Wednesday, August 15, 2012

I've forgiven August for its transgressions


"I can't go to SLEEP right NOW, IT'S RAINING!"

Yes, I know. I can be so dramatic. But I yelled this in reply to the neighbor when he leaned over the balcony earlier and asked what I was doing up so late. Dear friend, it's only 10:00p but I guess that is rather late to some. I told him I couldn't miss this glorious thunderstorm we were lucky enough to finally receive after this bait and tease game Mother Nature seems to have been playing over the last few weeks. She came through tonight. I only wish I could send some of it to the far off places that desperately need it.

I looked around, through the lightning and swaying trees and realized I wasn't the only one out on the patio, watching the rain fall down in buckets. I smiled and thought, well maybe I'm not so weird after all. I've always been so twitterpated with weather, especially thunderstorms, and ice storms and SNOW. I think the weather even affects my mood sometimes. August just d r a g s along so slowly, when you live in the state of Texas. Triple digits, pavement that can literally singe the bottom of your bare feet, seatbelts in the car that brand your bare legs.... But I've done rather well this year, dealing with August and my dislike of it all. I go outside anyway, water bottle(s) entow. I walk anyway, but it's pretty early in the morning, to avoid the extreme heat. I swim anyway, even though I have to be in the pool for most of it, to stay cool.

Because September is around the corner! Thus beginning my most favorite four months of the year. It's not that it immediately drops in temperature to a lovely 75 degrees. Or that it completely eliminates the dreaded humidity. It's just that it's September. The promise of crisp breezes wafting through my open windows. The sounds of football games, and leaves swirling, and wearing leather boots with jeans!

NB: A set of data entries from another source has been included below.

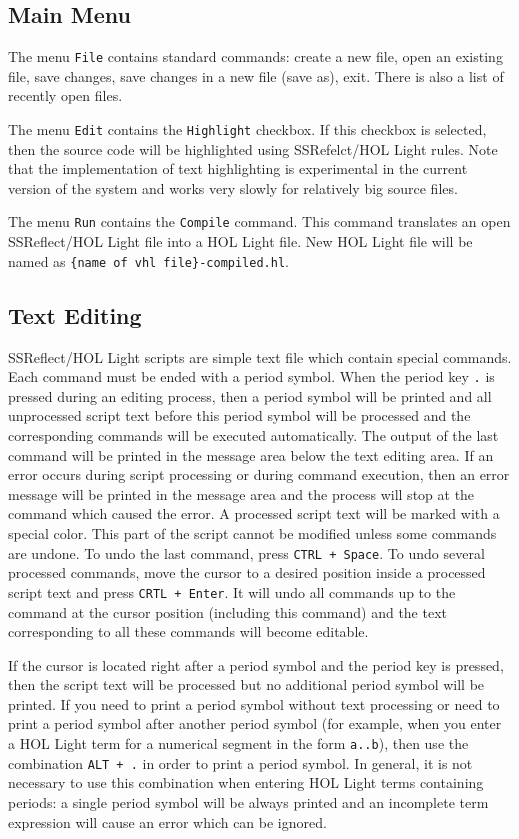 \documentclass[a4paper]{article}
\begin{document}
\subsection{Main Menu}
The menu {\tt File} contains standard commands: create a new file, open an existing file, save changes, save changes in a new file (save as), exit. There is also a list of recently open files.

The menu {\tt Edit} contains the {\tt Highlight} checkbox. If this checkbox is selected, then the source code will be highlighted using SSRefelct/HOL Light rules. Note that the implementation of text highlighting is experimental in the current version of the system and works very slowly for relatively big source files.

The menu {\tt Run} contains the {\tt Compile} command. This command translates an open SSReflect/HOL Light file into a HOL Light file. New HOL Light file will be named as {\tt\{name of vhl file\}-compiled.hl}.

\subsection{Text Editing}
SSReflect/HOL Light scripts are simple text file which contain special commands. Each command must be ended with a period symbol. When the period key \verb|.| is pressed during an editing process, then a period symbol will be printed and all unprocessed script text before this period symbol will be processed and the corresponding commands will be executed automatically. The output of the last command will be printed in the message area below the text editing area. If an error occurs during script processing or during command execution, then an error message will be printed in the message area and the process will stop at the command which caused the error. A processed script text will be marked with a special color. This part of the script cannot be modified unless some commands are undone. To undo the last command, press \verb|CTRL + Space|.
To undo several processed commands, move the cursor to a desired position inside a processed script text and press \verb|CRTL + Enter|. It will undo all commands up to the command at the cursor position (including this command) and the text corresponding to all these commands will become editable.

If the cursor is located right after a period symbol and the period key is pressed, then the script text will be processed but no additional period symbol will be printed. If you need to print a period symbol without text processing or need to print a period symbol after another period symbol (for example, when you enter a HOL Light term for a numerical segment in the form \verb|a..b|), then use the combination \verb|ALT + .| in order to print a period symbol. In general, it is not necessary to use this combination when entering HOL Light terms containing periods: a single period symbol will be always printed and an incomplete term expression will cause an error which can be ignored.
\end{document}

You will find me at my best in every month, if I'm doing it right. But you will find me at my very best, in October. Pumpkins, and roasted seeds, and ghostly lit windows for Halloween.
Suffice to say, that I've forgiven August for its transgressions. I called a truce this year, and purposely tried to stay neutral and not get so angry with it. The month isn't half over, and I believe I've already won.

So go ahead August, drag along if you will. There is still only 24 hours in a day, and when I flip that calendar page over to September, I will bid you farewell for 12 months.

But, say, would you mind being a little more gentle in 2013? And a little less dry?

Merci!

See you soon friend,
Tiffany

PS Remember my Mastering the Art of French Cooking endeavor I began a few weeks ago? It's going quite well, I made a boeuf bourguignon that would make Julia Child proud. Tomorrow she would have been 100 years old. Dear Julia, Bon Apetit! Thank you for sharing your gifts.

2 comments:

Serenity said...

Well, you KNOW I love this post and relate to every inch of it. I'm a little rebellious over the red leaves I see peeking out this soon though. I still feel angry with August for stealing October's brilliance by killing those darling leaves too early.

Anonymous said...

This is the very reason that I get so homesick in September, the fall colors appear two months before we get to see them in Dallas (sigh) Now, of course, I don't want them to appear too early, like you said. =) I knew you would relate to this post, my soul "autumn" sister!